A distribuição preliminar do governo prevê a construção de 400 mil unidades para a população cuja renda varia de zero a três salários mínimos, 200 mil para aqueles que recebem de três a quatro salários mínimos mensais, 100 mil casas para a faixa de quatro a cinco salários mínimos e a mesma quantidade de moradias para as faixas de cinco a seis salários e de seis a dez salários mínimos.

A região a ser mais beneficiada será a Sudeste, com 37% das casas a serem construídas (363.984 unidades), seguida dos Estados do Nordeste, com 34% das moradias (343.197 unidades), e do Norte, com 10% (103.018 casas). A região Sul terá direito a 12% das moradias (120.016 casas) e a Centro-Oeste 7% das unidades do Plano Nacional de Habitação (69.786).

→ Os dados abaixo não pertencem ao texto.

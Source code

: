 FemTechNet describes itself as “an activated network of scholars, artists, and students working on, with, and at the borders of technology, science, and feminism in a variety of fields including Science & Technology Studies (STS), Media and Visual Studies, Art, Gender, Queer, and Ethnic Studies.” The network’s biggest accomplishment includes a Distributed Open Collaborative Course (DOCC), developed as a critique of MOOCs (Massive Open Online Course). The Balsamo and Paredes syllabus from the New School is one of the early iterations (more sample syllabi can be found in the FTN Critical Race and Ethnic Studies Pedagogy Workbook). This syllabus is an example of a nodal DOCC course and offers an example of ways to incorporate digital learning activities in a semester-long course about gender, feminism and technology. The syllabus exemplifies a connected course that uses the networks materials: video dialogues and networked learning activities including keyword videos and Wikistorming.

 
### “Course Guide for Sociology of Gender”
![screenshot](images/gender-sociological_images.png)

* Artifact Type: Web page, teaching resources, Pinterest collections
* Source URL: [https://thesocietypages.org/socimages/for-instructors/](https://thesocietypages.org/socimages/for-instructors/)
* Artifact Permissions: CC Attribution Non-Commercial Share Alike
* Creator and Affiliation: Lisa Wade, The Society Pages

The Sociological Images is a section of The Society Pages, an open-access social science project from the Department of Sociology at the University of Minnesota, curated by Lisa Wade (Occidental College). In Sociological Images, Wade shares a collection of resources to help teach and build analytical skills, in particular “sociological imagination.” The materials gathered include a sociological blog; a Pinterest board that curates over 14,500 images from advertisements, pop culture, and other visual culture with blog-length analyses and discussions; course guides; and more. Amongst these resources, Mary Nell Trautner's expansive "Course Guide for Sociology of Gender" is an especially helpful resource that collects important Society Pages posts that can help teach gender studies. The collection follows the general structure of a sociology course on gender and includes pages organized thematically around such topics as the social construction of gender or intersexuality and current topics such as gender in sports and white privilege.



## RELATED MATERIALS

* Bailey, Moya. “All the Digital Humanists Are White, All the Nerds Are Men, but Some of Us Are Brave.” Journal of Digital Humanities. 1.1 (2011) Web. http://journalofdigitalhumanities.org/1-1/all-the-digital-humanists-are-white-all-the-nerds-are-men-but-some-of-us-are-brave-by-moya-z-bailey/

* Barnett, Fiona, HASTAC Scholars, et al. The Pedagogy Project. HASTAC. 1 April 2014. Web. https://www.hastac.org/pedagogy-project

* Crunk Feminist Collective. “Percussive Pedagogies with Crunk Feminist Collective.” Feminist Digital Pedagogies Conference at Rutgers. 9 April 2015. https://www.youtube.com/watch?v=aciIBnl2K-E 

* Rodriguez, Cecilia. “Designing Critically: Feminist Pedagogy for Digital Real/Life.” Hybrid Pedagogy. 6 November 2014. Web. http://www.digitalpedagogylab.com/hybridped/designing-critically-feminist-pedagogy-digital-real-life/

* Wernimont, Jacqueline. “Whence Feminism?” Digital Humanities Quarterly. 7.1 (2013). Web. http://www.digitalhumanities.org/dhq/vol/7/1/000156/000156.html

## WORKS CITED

Pelas regras do plano, a primeira prestação da casa própria só deverá ser paga na entrega do imóvel. Haverá, no entanto, a possibilidade de pagamento opcional de uma entrada em determinados casos de financiamento, ao passo que os beneficiados em geral não poderão comprometer mais de 20% da renda familiar com o financiamento.

Faixa de zero a três salários mínimos

Para construir as 400 mil unidades para esta faixa populacional, a União fará aporte de R$ 16 bilhões, a Caixa Econômica investirá R$ 15 bilhões e projetos de habitação rural e urbana, em parceria com associações e cooperativas, ficarão responsáveis por ofertar R$ 1 bilhão.

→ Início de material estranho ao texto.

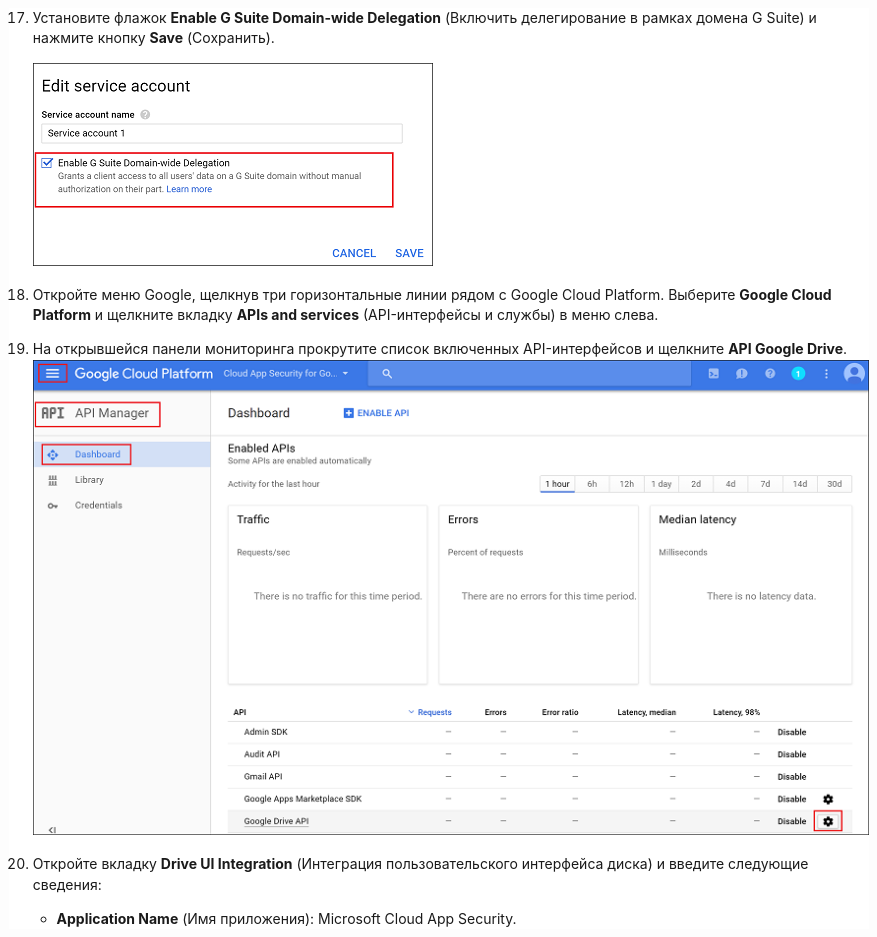 17. Установите флажок **Enable G Suite Domain-wide Delegation** (Включить делегирование в рамках домена G Suite) и нажмите кнопку **Save** (Сохранить).  
  
     ![Идентификатор учетной записи службы Google](./media/google12.png "google12")  
  
18. Откройте меню Google, щелкнув три горизонтальные линии рядом с Google Cloud Platform. Выберите **Google Cloud Platform** и щелкните вкладку **APIs and services** (API-интерфейсы и службы) в меню слева.  
    
19. На открывшейся панели мониторинга прокрутите список включенных API-интерфейсов и щелкните **API Google Drive**.   
       ![Выбор Google Drive](./media/google14.png "google14")  

20. Откройте вкладку **Drive UI Integration** (Интеграция пользовательского интерфейса диска) и введите следующие сведения:

    - **Application Name** (Имя приложения): Microsoft Cloud App Security.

Para que sejam construídas essas casas populares, a Caixa deverá analisar projetos das construtoras ou dos Estados e municípios ou de cooperativas e efetuar a contratação do empreendimento. Terão prioridade famílias com portadores de deficiência ou idosos, e o registro do imóvel deverá ser feito, preferencialmente, no nome da mulher.

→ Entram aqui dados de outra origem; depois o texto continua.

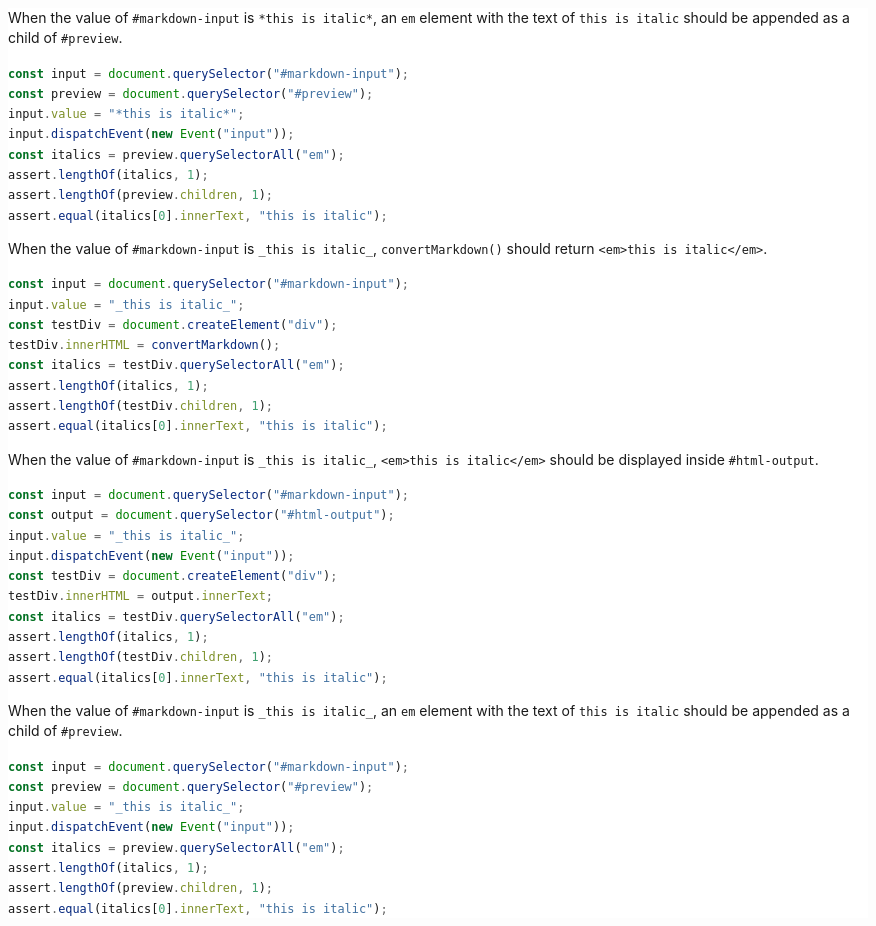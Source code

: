 When the value of `#markdown-input` is `*this is italic*`, an `em` element with the text of `this is italic` should be appended as a child of `#preview`.

```js
const input = document.querySelector("#markdown-input");
const preview = document.querySelector("#preview");
input.value = "*this is italic*";
input.dispatchEvent(new Event("input"));
const italics = preview.querySelectorAll("em");
assert.lengthOf(italics, 1);
assert.lengthOf(preview.children, 1);
assert.equal(italics[0].innerText, "this is italic");
```

When the value of `#markdown-input` is `_this is italic_`, `convertMarkdown()` should return `<em>this is italic</em>`.

```js
const input = document.querySelector("#markdown-input");
input.value = "_this is italic_";
const testDiv = document.createElement("div");
testDiv.innerHTML = convertMarkdown();
const italics = testDiv.querySelectorAll("em");
assert.lengthOf(italics, 1);
assert.lengthOf(testDiv.children, 1);
assert.equal(italics[0].innerText, "this is italic");
```

When the value of `#markdown-input` is `_this is italic_`, `<em>this is italic</em>` should be displayed inside `#html-output`.

```js
const input = document.querySelector("#markdown-input");
const output = document.querySelector("#html-output");
input.value = "_this is italic_";
input.dispatchEvent(new Event("input"));
const testDiv = document.createElement("div");
testDiv.innerHTML = output.innerText;
const italics = testDiv.querySelectorAll("em");
assert.lengthOf(italics, 1);
assert.lengthOf(testDiv.children, 1);
assert.equal(italics[0].innerText, "this is italic");
```

When the value of `#markdown-input` is `_this is italic_`, an `em` element with the text of `this is italic` should be appended as a child of `#preview`.

```js
const input = document.querySelector("#markdown-input");
const preview = document.querySelector("#preview");
input.value = "_this is italic_";
input.dispatchEvent(new Event("input"));
const italics = preview.querySelectorAll("em");
assert.lengthOf(italics, 1);
assert.lengthOf(preview.children, 1);
assert.equal(italics[0].innerText, "this is italic");
```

Faixa de três a dez salários mínimos

Para as famílias com faixa salarial de três a dez salários mínimos mensais, o programa “Minha Casa, Minha Vida” prevê atuar em capitais e regiões metropolitanas e em municípios com mais de 100 mil habitantes. Cidades com população de 50 mil a 100 mil habitantes terão “condições especiais” para integrar o programa nesta faixa salarial. Contudo, essas condições ainda não foram divulgadas.

Para essas famílias, a União fará aporte de R$ 2,5 bilhões, ao passo que outros R$ 7,5 bilhões serão de recursos do Fundo de Garantia do Tempo de Serviço (FGTS ). A taxa de juros a ser cobrada dessas famílias durante o financiamento dos imóveis irá variar de 5% a 6% ao ano.